In such a rotating vane-type compressor, the vane may define a variable compression space in the cylinder. Therefore, if the vane does not have an accurate orientation at an accurate position, a working fluid may leak between the cylinder and the vane, accurately between the inner circumferential surface of the cylinder and an end of the vane facing the same. In particular, as the vane rotates at a high speed with the rotor, accurate placement and orientation of the vane may be even more important for the reliability and stability of the compressor. In addition, although the vane is under a harsh operating environment, such as continuous high-speed rotation, the vane does not have a structure and shape having high strength and rigidity. Therefore, in order to ensure the reliability and stability of the compressor, it is also necessary to consider the structural stability and reliability of the vane.

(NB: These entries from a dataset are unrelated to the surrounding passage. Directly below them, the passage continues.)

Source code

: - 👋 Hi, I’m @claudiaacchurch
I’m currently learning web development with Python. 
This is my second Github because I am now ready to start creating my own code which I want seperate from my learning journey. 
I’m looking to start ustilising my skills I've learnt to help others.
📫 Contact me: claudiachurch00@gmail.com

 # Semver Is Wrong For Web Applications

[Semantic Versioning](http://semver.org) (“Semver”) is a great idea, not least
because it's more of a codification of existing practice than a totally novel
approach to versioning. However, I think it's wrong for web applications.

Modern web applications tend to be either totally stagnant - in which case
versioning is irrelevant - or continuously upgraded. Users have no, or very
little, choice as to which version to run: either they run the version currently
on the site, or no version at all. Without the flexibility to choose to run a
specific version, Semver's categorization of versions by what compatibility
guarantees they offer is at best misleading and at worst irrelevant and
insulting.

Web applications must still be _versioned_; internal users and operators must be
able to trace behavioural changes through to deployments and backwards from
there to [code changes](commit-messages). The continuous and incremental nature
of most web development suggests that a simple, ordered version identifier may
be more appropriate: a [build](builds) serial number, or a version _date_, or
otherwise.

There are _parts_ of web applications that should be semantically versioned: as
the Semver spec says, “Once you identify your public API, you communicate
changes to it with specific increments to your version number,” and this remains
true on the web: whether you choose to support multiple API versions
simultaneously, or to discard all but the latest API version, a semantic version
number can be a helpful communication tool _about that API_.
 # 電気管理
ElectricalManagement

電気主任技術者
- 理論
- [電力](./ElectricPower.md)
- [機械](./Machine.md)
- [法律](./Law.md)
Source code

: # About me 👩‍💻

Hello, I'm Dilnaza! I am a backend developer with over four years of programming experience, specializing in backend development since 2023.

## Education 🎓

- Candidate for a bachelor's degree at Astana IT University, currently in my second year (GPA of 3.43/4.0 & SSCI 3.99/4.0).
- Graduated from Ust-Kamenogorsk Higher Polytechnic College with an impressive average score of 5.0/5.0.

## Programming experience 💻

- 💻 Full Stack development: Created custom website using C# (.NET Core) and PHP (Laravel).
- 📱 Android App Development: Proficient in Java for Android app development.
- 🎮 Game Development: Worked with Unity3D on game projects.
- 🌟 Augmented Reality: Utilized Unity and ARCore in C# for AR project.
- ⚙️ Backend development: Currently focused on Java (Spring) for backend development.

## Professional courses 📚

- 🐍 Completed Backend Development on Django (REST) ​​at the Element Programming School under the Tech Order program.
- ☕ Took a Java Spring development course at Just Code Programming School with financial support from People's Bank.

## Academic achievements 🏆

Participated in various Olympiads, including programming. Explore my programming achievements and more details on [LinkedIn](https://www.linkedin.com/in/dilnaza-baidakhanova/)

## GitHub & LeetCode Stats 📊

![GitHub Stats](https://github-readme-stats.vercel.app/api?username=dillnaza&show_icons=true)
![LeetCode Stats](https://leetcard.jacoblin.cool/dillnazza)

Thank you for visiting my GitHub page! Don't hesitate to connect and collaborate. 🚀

In this regard, Japanese Patent No. JP5660919 discloses a rotary compressor in which a vane is accurately positioned with respect to a rotor and a cylinder. However, the rotary compressor of Japanese Patent Registration JP5660919 uses many members, such as a vane guide and a vane bush, to guide the vane, and thus, causes an increase in production costs and a decrease in productivity. In addition, in Japanese Patent Registration JP5660919, the structural stability of the vane itself is not specifically considered.

Embodiments disclosed herein have been devised to solve the above-mentioned problems, and provide a rotary compressor for accurately orienting a vane while having a simple structure. Embodiments disclosed herein also provide a rotary compressor comprising a vane having structural stability and reliability.

Embodiments disclosed herein provide a guide structure of a vane having a simple structure in order to solve the above-mentioned problems. The guide mechanism is implemented through a simple mechanical structure, such as slots and grooves, and thus, may be formed by simple mechanical processing and may not increase the number of parts or components. In addition, the guide mechanism may accurately orient the vanes without failure or damage due to a simple structure thereof.

Embodiments disclosed herein may also include an additional bearing structure that supports rotational motion of the vane. The bearing structure may prevent wear and damage of the vane while enabling the vane to rotate.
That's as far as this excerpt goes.